- _Data_:
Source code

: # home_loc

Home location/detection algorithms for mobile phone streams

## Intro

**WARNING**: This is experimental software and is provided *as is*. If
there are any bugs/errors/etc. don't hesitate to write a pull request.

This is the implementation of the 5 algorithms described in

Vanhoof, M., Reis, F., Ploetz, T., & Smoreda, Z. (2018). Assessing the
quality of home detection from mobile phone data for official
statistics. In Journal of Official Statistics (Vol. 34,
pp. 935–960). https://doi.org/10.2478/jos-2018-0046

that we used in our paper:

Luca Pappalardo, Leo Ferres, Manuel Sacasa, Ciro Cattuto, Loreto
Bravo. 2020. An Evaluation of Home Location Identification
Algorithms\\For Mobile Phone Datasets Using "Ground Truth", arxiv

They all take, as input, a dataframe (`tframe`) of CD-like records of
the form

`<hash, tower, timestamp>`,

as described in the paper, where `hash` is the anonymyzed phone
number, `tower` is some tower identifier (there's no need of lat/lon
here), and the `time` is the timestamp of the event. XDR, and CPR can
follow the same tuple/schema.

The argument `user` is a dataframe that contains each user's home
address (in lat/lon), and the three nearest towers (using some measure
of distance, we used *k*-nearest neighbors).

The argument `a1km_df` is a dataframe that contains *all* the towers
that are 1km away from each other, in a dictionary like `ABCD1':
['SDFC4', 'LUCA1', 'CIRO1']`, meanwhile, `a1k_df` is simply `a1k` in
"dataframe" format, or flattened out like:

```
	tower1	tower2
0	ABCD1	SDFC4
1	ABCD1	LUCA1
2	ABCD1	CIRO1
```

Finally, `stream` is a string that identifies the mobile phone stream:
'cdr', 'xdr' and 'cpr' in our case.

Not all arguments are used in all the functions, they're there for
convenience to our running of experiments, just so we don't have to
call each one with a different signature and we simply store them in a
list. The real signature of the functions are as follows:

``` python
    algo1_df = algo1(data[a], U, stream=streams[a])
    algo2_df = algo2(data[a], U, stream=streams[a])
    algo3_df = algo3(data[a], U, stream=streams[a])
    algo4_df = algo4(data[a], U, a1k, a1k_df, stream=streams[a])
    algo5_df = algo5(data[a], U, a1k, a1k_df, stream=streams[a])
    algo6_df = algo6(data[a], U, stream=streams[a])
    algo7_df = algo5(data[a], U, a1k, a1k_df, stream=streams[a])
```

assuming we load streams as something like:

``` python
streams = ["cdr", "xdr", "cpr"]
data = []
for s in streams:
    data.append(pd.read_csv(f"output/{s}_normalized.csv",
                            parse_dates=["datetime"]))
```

- _Task instructions_: Reproduce the data exactly, character for character.

- _Answer box_:
Source code

: # home_loc

Home location/detection algorithms for mobile phone streams

## Intro

**WARNING**: This is experimental software and is provided *as is*. If
there are any bugs/errors/etc. don't hesitate to write a pull request.

This is the implementation of the 5 algorithms described in

Vanhoof, M., Reis, F., Ploetz, T., & Smoreda, Z. (2018). Assessing the
quality of home detection from mobile phone data for official
statistics. In Journal of Official Statistics (Vol. 34,
pp. 935–960). https://doi.org/10.2478/jos-2018-0046

that we used in our paper:

Luca Pappalardo, Leo Ferres, Manuel Sacasa, Ciro Cattuto, Loreto
Bravo. 2020. An Evaluation of Home Location Identification
Algorithms\\For Mobile Phone Datasets Using "Ground Truth", arxiv

They all take, as input, a dataframe (`tframe`) of CD-like records of
the form

`<hash, tower, timestamp>`,

as described in the paper, where `hash` is the anonymyzed phone
number, `tower` is some tower identifier (there's no need of lat/lon
here), and the `time` is the timestamp of the event. XDR, and CPR can
follow the same tuple/schema.

The argument `user` is a dataframe that contains each user's home
address (in lat/lon), and the three nearest towers (using some measure
of distance, we used *k*-nearest neighbors).

The argument `a1km_df` is a dataframe that contains *all* the towers
that are 1km away from each other, in a dictionary like `ABCD1':
['SDFC4', 'LUCA1', 'CIRO1']`, meanwhile, `a1k_df` is simply `a1k` in
"dataframe" format, or flattened out like:

```
	tower1	tower2
0	ABCD1	SDFC4
1	ABCD1	LUCA1
2	ABCD1	CIRO1
```

Finally, `stream` is a string that identifies the mobile phone stream:
'cdr', 'xdr' and 'cpr' in our case.

Not all arguments are used in all the functions, they're there for
convenience to our running of experiments, just so we don't have to
call each one with a different signature and we simply store them in a
list. The real signature of the functions are as follows:

``` python
    algo1_df = algo1(data[a], U, stream=streams[a])
    algo2_df = algo2(data[a], U, stream=streams[a])
    algo3_df = algo3(data[a], U, stream=streams[a])
    algo4_df = algo4(data[a], U, a1k, a1k_df, stream=streams[a])
    algo5_df = algo5(data[a], U, a1k, a1k_df, stream=streams[a])
    algo6_df = algo6(data[a], U, stream=streams[a])
    algo7_df = algo5(data[a], U, a1k, a1k_df, stream=streams[a])
```

assuming we load streams as something like:

``` python
streams = ["cdr", "xdr", "cpr"]
data = []
for s in streams:
    data.append(pd.read_csv(f"output/{s}_normalized.csv",
                            parse_dates=["datetime"]))
```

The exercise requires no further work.